When you are working with furniture and home decor projects and paints, you want to make sure you choose a water-based product. Any clear coat that isn’t water-based will yellow over time. If you are using a light or white coloured paint this will be especially important as you don’t want to do all of that work only to have the paint look dirty or yellow.


White, antiquing and rose wax for furniture


Waxes are a durable topcoat choice that come in a wide variety of colours including clear. They are typically applied over paints that have no acrylic or latex in them (they are great for Annie Sloan Chalk Paint and milk paints). If there is acrylic or latex in the paint, the wax will simply sit on top of the paint and will not absorb in.

When working with wax, it generally takes about 30 days to cure (for the water to evaporate out) so be gentle with your waxed surface until then. Waxed surfaces will become water resistant but not waterproof once they have cured.

To check out some of the beautiful coloured waxes out there, see this post here… 


hemp oil in an ironstone dish


Oils are a great choice again, for paints without latex or acrylic in them.
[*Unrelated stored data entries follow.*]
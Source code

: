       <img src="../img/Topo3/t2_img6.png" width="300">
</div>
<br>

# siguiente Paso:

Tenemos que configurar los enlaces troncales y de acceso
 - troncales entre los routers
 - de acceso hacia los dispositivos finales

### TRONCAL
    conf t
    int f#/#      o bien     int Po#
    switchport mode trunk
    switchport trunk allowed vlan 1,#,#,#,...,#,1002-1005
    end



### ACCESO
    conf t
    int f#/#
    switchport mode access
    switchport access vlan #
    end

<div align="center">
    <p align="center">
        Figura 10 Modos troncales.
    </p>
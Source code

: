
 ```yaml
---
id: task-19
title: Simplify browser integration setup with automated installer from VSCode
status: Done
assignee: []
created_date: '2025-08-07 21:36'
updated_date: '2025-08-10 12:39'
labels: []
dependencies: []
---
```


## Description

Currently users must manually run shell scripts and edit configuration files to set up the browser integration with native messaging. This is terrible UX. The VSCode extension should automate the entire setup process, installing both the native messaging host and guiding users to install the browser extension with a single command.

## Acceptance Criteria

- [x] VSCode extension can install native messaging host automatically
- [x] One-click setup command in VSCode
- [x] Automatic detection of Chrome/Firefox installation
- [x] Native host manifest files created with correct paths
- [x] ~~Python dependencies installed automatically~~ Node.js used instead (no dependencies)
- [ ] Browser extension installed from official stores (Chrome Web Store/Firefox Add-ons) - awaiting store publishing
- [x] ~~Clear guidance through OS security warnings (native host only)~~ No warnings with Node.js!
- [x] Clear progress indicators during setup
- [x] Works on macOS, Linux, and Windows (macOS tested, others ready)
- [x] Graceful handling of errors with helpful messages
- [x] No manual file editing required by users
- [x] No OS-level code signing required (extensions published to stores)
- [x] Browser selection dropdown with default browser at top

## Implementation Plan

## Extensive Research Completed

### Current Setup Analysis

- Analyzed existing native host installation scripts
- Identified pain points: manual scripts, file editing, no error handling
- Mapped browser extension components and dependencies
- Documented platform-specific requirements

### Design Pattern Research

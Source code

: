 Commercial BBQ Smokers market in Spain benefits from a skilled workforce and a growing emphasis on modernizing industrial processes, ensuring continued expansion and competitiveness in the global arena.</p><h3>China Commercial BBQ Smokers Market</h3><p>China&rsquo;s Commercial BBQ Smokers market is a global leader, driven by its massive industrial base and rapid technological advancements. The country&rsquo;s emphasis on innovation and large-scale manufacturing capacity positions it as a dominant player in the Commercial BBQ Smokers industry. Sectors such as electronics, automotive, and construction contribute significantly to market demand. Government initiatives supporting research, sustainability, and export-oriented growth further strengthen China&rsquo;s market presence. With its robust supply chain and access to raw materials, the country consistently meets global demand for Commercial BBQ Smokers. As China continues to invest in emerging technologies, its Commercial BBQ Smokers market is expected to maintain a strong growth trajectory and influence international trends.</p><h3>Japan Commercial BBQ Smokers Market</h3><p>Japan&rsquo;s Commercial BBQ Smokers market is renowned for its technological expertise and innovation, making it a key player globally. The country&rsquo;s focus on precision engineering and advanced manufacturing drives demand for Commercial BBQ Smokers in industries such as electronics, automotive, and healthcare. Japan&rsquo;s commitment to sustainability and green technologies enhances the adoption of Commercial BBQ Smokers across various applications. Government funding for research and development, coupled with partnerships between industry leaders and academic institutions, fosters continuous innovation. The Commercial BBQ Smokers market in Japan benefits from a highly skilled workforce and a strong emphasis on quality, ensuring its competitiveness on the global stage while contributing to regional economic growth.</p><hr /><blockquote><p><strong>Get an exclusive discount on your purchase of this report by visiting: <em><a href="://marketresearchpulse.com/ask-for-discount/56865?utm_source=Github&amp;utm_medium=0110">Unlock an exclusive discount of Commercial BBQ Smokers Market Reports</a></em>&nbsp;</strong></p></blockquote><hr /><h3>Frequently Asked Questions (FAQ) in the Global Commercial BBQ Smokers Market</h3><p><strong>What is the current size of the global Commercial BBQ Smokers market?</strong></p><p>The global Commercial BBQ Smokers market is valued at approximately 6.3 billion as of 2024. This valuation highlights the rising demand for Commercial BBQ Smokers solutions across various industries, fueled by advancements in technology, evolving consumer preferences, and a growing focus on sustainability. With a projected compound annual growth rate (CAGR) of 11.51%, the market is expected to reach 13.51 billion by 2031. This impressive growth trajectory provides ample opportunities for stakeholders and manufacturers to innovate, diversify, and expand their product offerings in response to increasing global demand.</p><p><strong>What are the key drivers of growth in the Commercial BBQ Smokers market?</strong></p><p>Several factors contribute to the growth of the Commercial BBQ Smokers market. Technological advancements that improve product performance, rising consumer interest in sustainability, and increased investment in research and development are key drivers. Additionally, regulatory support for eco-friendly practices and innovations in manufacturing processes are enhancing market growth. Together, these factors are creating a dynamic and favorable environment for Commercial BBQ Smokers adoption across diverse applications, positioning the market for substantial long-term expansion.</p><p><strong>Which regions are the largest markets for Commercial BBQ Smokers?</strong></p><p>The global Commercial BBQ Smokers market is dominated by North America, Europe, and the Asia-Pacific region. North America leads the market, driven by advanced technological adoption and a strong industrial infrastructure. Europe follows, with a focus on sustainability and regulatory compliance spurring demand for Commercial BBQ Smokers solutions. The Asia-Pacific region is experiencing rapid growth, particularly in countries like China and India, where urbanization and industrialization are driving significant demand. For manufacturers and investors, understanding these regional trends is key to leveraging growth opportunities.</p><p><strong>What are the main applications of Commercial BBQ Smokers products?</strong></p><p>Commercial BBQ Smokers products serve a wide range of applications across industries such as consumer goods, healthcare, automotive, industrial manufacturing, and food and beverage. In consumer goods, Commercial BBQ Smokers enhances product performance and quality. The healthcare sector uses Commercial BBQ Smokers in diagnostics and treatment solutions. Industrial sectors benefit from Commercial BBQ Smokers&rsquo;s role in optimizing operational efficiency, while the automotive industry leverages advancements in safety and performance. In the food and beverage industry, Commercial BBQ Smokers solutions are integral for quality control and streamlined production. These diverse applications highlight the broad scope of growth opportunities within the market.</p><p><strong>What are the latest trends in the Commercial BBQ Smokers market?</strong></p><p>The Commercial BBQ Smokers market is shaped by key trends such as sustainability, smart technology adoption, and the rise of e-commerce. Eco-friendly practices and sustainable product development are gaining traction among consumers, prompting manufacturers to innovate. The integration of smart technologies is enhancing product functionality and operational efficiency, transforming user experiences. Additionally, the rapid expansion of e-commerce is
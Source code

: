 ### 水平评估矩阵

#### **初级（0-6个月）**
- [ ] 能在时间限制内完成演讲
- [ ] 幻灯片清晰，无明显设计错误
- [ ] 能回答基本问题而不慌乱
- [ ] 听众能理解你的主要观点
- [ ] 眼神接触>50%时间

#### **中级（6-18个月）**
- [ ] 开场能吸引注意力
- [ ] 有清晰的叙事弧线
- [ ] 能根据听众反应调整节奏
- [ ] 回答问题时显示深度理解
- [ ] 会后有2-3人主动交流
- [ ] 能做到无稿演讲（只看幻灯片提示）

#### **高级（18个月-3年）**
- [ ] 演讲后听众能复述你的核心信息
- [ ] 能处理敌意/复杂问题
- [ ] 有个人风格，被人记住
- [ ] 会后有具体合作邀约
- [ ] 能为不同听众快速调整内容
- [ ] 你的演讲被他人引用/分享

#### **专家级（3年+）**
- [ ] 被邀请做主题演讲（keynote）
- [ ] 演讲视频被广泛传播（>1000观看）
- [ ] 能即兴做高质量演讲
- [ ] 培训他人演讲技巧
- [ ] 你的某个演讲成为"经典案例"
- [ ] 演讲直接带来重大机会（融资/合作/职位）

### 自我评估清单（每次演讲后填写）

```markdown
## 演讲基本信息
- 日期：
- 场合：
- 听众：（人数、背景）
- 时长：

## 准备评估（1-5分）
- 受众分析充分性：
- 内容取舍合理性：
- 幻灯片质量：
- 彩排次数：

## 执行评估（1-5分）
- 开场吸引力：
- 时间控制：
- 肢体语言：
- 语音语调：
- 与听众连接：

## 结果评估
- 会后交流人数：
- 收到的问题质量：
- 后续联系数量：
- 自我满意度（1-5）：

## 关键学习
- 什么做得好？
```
With a paint that does not contain either, an oil will soak in and cure to a nice protective finish. It may feel and look greasy at first but will soak right in and typically dry in a few days. Oil is a great choice if you want your piece to have a naturally aged feel to it.

Hemp oil is an especially great finish for milk paint. It is easy to rub on with a cloth and is food-grade safe so can be used on cutting boards etc…


Miss Mustard Seed Milk Paint on a vintage dresser all chippy and beautiful

No matter which finish or topcoat you use, the main thing to consider is how much wear and tear the piece will get. A clear coat or Lacquer will give you the most protection, then a wax and then an oil.

Just remember that you only need one finish or topcoat. There is no need to apply more than one to the same spot. You may use several on one piece – a clearcoat on the top and hemp on the body for instance – but never both together.

Each topcoat has great qualities and does something different. Give them a try and see which you prefer. You may find that you like them all.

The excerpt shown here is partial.